--- Exercise brief ---
The data must be returned exactly. No line may be left out.

--- Data excerpts ---
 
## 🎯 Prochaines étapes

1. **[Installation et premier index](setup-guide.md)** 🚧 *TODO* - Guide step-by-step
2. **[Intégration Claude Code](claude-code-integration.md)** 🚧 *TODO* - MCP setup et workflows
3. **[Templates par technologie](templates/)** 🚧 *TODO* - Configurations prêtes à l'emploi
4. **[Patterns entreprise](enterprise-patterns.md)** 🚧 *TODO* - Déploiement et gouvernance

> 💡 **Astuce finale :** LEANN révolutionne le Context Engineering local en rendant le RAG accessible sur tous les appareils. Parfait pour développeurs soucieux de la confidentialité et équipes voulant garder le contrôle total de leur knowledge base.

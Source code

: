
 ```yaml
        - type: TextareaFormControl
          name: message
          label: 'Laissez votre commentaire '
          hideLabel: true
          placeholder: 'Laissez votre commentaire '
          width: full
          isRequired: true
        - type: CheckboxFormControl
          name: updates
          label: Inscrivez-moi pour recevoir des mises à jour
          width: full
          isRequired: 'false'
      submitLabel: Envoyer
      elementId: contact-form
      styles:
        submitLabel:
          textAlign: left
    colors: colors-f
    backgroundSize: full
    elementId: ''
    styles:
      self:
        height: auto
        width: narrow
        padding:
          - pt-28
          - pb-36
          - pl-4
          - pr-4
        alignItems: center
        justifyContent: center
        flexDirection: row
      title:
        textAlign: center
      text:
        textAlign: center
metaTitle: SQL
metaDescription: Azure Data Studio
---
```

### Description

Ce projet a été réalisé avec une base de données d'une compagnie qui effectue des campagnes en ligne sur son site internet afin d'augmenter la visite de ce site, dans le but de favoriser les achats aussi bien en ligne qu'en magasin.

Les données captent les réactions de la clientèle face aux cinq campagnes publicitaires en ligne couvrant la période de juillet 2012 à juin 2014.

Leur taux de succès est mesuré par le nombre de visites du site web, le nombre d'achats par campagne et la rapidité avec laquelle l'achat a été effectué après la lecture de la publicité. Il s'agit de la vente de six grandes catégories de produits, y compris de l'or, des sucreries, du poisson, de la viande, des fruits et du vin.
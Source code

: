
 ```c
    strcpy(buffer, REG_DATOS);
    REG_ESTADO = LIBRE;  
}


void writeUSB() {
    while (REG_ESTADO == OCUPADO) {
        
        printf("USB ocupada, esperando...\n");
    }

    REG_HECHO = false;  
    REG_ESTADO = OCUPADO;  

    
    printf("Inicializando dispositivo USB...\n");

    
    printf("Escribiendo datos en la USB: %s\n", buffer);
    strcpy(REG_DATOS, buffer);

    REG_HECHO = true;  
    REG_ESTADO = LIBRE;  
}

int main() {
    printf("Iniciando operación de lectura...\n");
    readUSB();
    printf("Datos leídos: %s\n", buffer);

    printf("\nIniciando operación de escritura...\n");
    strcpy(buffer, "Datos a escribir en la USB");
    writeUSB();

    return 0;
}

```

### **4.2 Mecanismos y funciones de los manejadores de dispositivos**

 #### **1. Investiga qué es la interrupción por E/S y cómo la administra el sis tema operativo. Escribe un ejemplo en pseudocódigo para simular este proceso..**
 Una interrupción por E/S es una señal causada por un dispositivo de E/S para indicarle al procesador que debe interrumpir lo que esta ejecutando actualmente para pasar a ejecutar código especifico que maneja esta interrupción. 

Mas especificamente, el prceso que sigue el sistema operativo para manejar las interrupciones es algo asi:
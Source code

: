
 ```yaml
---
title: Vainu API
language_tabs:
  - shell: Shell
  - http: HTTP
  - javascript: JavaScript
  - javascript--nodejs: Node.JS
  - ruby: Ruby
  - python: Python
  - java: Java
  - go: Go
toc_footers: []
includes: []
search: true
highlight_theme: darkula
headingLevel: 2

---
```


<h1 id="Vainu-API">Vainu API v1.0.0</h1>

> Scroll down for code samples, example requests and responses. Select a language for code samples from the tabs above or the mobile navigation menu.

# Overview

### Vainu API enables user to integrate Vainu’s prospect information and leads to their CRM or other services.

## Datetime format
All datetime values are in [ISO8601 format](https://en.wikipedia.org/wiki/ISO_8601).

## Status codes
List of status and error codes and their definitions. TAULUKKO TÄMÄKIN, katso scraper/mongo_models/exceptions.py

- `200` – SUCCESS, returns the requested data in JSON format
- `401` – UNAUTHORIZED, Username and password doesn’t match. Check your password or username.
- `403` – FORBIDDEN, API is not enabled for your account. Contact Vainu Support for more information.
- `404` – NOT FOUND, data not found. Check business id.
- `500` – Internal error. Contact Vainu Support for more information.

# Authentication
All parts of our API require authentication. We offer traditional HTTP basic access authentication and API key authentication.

--- Exercise result ---
## 🎯 Prochaines étapes

1. **[Installation et premier index](setup-guide.md)** 🚧 *TODO* - Guide step-by-step
2. **[Intégration Claude Code](claude-code-integration.md)** 🚧 *TODO* - MCP setup et workflows
3. **[Templates par technologie](templates/)** 🚧 *TODO* - Configurations prêtes à l'emploi
4. **[Patterns entreprise](enterprise-patterns.md)** 🚧 *TODO* - Déploiement et gouvernance

> 💡 **Astuce finale :** LEANN révolutionne le Context Engineering local en rendant le RAG accessible sur tous les appareils. Parfait pour développeurs soucieux de la confidentialité et équipes voulant garder le contrôle total de leur knowledge base.

Source code

:
 ```yaml
        - type: TextareaFormControl
          name: message
          label: 'Laissez votre commentaire '
          hideLabel: true
          placeholder: 'Laissez votre commentaire '
          width: full
          isRequired: true
        - type: CheckboxFormControl
          name: updates
          label: Inscrivez-moi pour recevoir des mises à jour
          width: full
          isRequired: 'false'
      submitLabel: Envoyer
      elementId: contact-form
      styles:
        submitLabel:
          textAlign: left
    colors: colors-f
    backgroundSize: full
    elementId: ''
    styles:
      self:
        height: auto
        width: narrow
        padding:
          - pt-28
          - pb-36
          - pl-4
          - pr-4
        alignItems: center
        justifyContent: center
        flexDirection: row
      title:
        textAlign: center
      text:
        textAlign: center
metaTitle: SQL
metaDescription: Azure Data Studio
---
```

### Description

Ce projet a été réalisé avec une base de données d'une compagnie qui effectue des campagnes en ligne sur son site internet afin d'augmenter la visite de ce site, dans le but de favoriser les achats aussi bien en ligne qu'en magasin.

Les données captent les réactions de la clientèle face aux cinq campagnes publicitaires en ligne couvrant la période de juillet 2012 à juin 2014.

Leur taux de succès est mesuré par le nombre de visites du site web, le nombre d'achats par campagne et la rapidité avec laquelle l'achat a été effectué après la lecture de la publicité. Il s'agit de la vente de six grandes catégories de produits, y compris de l'or, des sucreries, du poisson, de la viande, des fruits et du vin.
Source code

:
 ```c
    strcpy(buffer, REG_DATOS);
    REG_ESTADO = LIBRE;  
}


void writeUSB() {
    while (REG_ESTADO == OCUPADO) {
        
        printf("USB ocupada, esperando...\n");
    }

    REG_HECHO = false;  
    REG_ESTADO = OCUPADO;  

    
    printf("Inicializando dispositivo USB...\n");

    
    printf("Escribiendo datos en la USB: %s\n", buffer);
    strcpy(REG_DATOS, buffer);

    REG_HECHO = true;  
    REG_ESTADO = LIBRE;  
}

int main() {
    printf("Iniciando operación de lectura...\n");
    readUSB();
    printf("Datos leídos: %s\n", buffer);

    printf("\nIniciando operación de escritura...\n");
    strcpy(buffer, "Datos a escribir en la USB");
    writeUSB();

    return 0;
}

```

### **4.2 Mecanismos y funciones de los manejadores de dispositivos**

 #### **1. Investiga qué es la interrupción por E/S y cómo la administra el sis tema operativo. Escribe un ejemplo en pseudocódigo para simular este proceso..**
 Una interrupción por E/S es una señal causada por un dispositivo de E/S para indicarle al procesador que debe interrumpir lo que esta ejecutando actualmente para pasar a ejecutar código especifico que maneja esta interrupción. 

Mas especificamente, el prceso que sigue el sistema operativo para manejar las interrupciones es algo asi:
Source code

:
 ```yaml
---
title: Vainu API
language_tabs:
  - shell: Shell
  - http: HTTP
  - javascript: JavaScript
  - javascript--nodejs: Node.JS
  - ruby: Ruby
  - python: Python
  - java: Java
  - go: Go
toc_footers: []
includes: []
search: true
highlight_theme: darkula
headingLevel: 2

---
```


<h1 id="Vainu-API">Vainu API v1.0.0</h1>

> Scroll down for code samples, example requests and responses. Select a language for code samples from the tabs above or the mobile navigation menu.

# Overview

### Vainu API enables user to integrate Vainu’s prospect information and leads to their CRM or other services.

## Datetime format
All datetime values are in [ISO8601 format](https://en.wikipedia.org/wiki/ISO_8601).

## Status codes
List of status and error codes and their definitions. TAULUKKO TÄMÄKIN, katso scraper/mongo_models/exceptions.py

- `200` – SUCCESS, returns the requested data in JSON format
- `401` – UNAUTHORIZED, Username and password doesn’t match. Check your password or username.
- `403` – FORBIDDEN, API is not enabled for your account. Contact Vainu Support for more information.
- `404` – NOT FOUND, data not found. Check business id.
- `500` – Internal error. Contact Vainu Support for more information.

# Authentication
All parts of our API require authentication. We offer traditional HTTP basic access authentication and API key authentication.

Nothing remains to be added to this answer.